Exercise requirements: Output every record exactly and leave each picture out.

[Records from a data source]

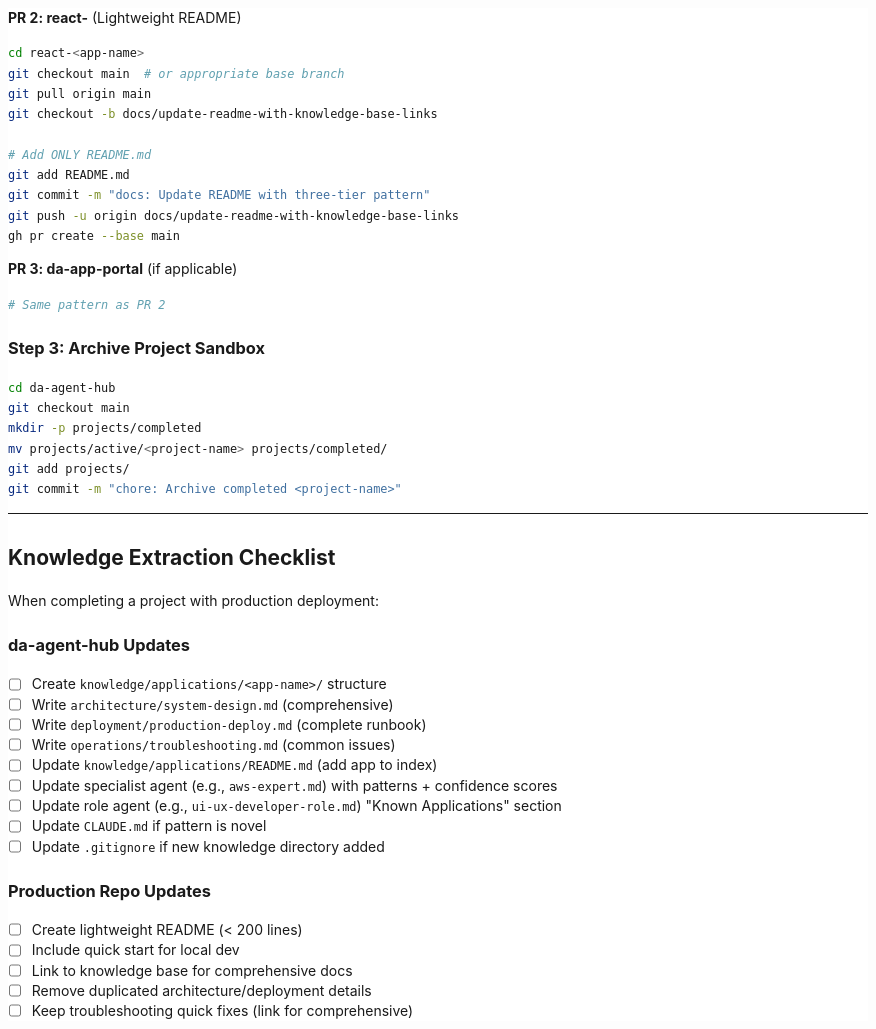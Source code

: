 **PR 2: react-<app-name>** (Lightweight README)
```bash
cd react-<app-name>
git checkout main  # or appropriate base branch
git pull origin main
git checkout -b docs/update-readme-with-knowledge-base-links

# Add ONLY README.md
git add README.md
git commit -m "docs: Update README with three-tier pattern"
git push -u origin docs/update-readme-with-knowledge-base-links
gh pr create --base main
```

**PR 3: da-app-portal** (if applicable)
```bash
# Same pattern as PR 2
```

### Step 3: Archive Project Sandbox

```bash
cd da-agent-hub
git checkout main
mkdir -p projects/completed
mv projects/active/<project-name> projects/completed/
git add projects/
git commit -m "chore: Archive completed <project-name>"
```

---

## Knowledge Extraction Checklist

When completing a project with production deployment:

### da-agent-hub Updates
- [ ] Create `knowledge/applications/<app-name>/` structure
- [ ] Write `architecture/system-design.md` (comprehensive)
- [ ] Write `deployment/production-deploy.md` (complete runbook)
- [ ] Write `operations/troubleshooting.md` (common issues)
- [ ] Update `knowledge/applications/README.md` (add app to index)
- [ ] Update specialist agent (e.g., `aws-expert.md`) with patterns + confidence scores
- [ ] Update role agent (e.g., `ui-ux-developer-role.md`) "Known Applications" section
- [ ] Update `CLAUDE.md` if pattern is novel
- [ ] Update `.gitignore` if new knowledge directory added

### Production Repo Updates
- [ ] Create lightweight README (< 200 lines)
- [ ] Include quick start for local dev
- [ ] Link to knowledge base for comprehensive docs
- [ ] Remove duplicated architecture/deployment details
- [ ] Keep troubleshooting quick fixes (link for comprehensive)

Output for this task:
Source code

: **PR 2: react-<app-name>** (Lightweight README)
```bash
cd react-<app-name>
git checkout main  # or appropriate base branch
git pull origin main
git checkout -b docs/update-readme-with-knowledge-base-links

# Add ONLY README.md
git add README.md
git commit -m "docs: Update README with three-tier pattern"
git push -u origin docs/update-readme-with-knowledge-base-links
gh pr create --base main
```

**PR 3: da-app-portal** (if applicable)
```bash
# Same pattern as PR 2
```

### Step 3: Archive Project Sandbox

```bash
cd da-agent-hub
git checkout main
mkdir -p projects/completed
mv projects/active/<project-name> projects/completed/
git add projects/
git commit -m "chore: Archive completed <project-name>"
```

---

## Knowledge Extraction Checklist

When completing a project with production deployment:

### da-agent-hub Updates
- [ ] Create `knowledge/applications/<app-name>/` structure
- [ ] Write `architecture/system-design.md` (comprehensive)
- [ ] Write `deployment/production-deploy.md` (complete runbook)
- [ ] Write `operations/troubleshooting.md` (common issues)
- [ ] Update `knowledge/applications/README.md` (add app to index)
- [ ] Update specialist agent (e.g., `aws-expert.md`) with patterns + confidence scores
- [ ] Update role agent (e.g., `ui-ux-developer-role.md`) "Known Applications" section
- [ ] Update `CLAUDE.md` if pattern is novel
- [ ] Update `.gitignore` if new knowledge directory added

### Production Repo Updates
- [ ] Create lightweight README (< 200 lines)
- [ ] Include quick start for local dev
- [ ] Link to knowledge base for comprehensive docs
- [ ] Remove duplicated architecture/deployment details
- [ ] Keep troubleshooting quick fixes (link for comprehensive)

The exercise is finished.